→ **What the exercise asks**:
Copy the entries below exactly; any picture among them should be left out.

Document images with source code:
[Start of Attachment]
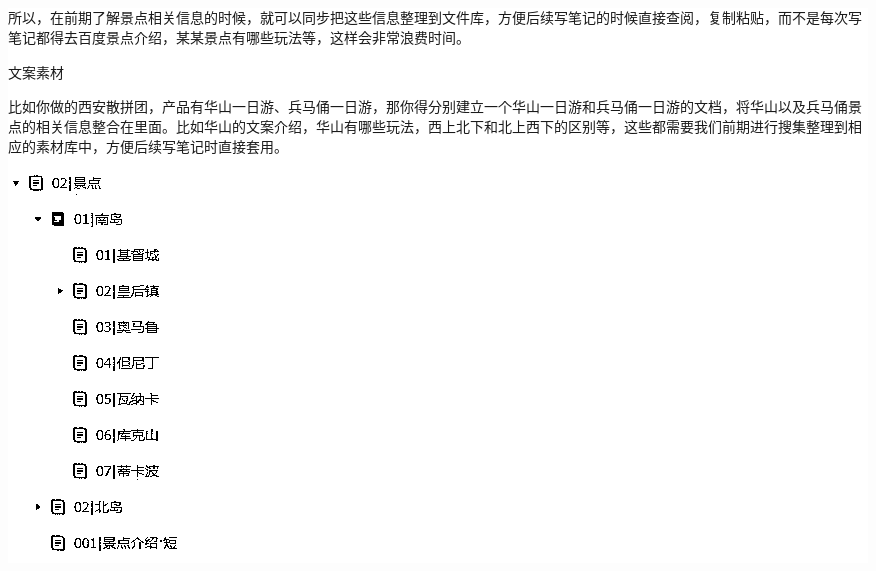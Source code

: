 所以，在前期了解景点相关信息的时候，就可以同步把这些信息整理到文件库，方便后续写笔记的时候直接查阅，复制粘贴，而不是每次写笔记都得去百度景点介绍，某某景点有哪些玩法等，这样会非常浪费时间。

文案素材

比如你做的西安散拼团，产品有华山一日游、兵马俑一日游，那你得分别建立一个华山一日游和兵马俑一日游的文档，将华山以及兵马俑景点的相关信息整合在里面。比如华山的文案介绍，华山有哪些玩法，西上北下和北上西下的区别等，这些都需要我们前期进行搜集整理到相应的素材库中，方便后续写笔记时直接套用。

![](img/b36c116cd847eea14f051b0c7d6ae731.png)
[End of Attachment]
→ **Answer space**:
Source code

: 所以，在前期了解景点相关信息的时候，就可以同步把这些信息整理到文件库，方便后续写笔记的时候直接查阅，复制粘贴，而不是每次写笔记都得去百度景点介绍，某某景点有哪些玩法等，这样会非常浪费时间。

文案素材

比如你做的西安散拼团，产品有华山一日游、兵马俑一日游，那你得分别建立一个华山一日游和兵马俑一日游的文档，将华山以及兵马俑景点的相关信息整合在里面。比如华山的文案介绍，华山有哪些玩法，西上北下和北上西下的区别等，这些都需要我们前期进行搜集整理到相应的素材库中，方便后续写笔记时直接套用。

![](img/b36c116cd847eea14f051b0c7d6ae731.png)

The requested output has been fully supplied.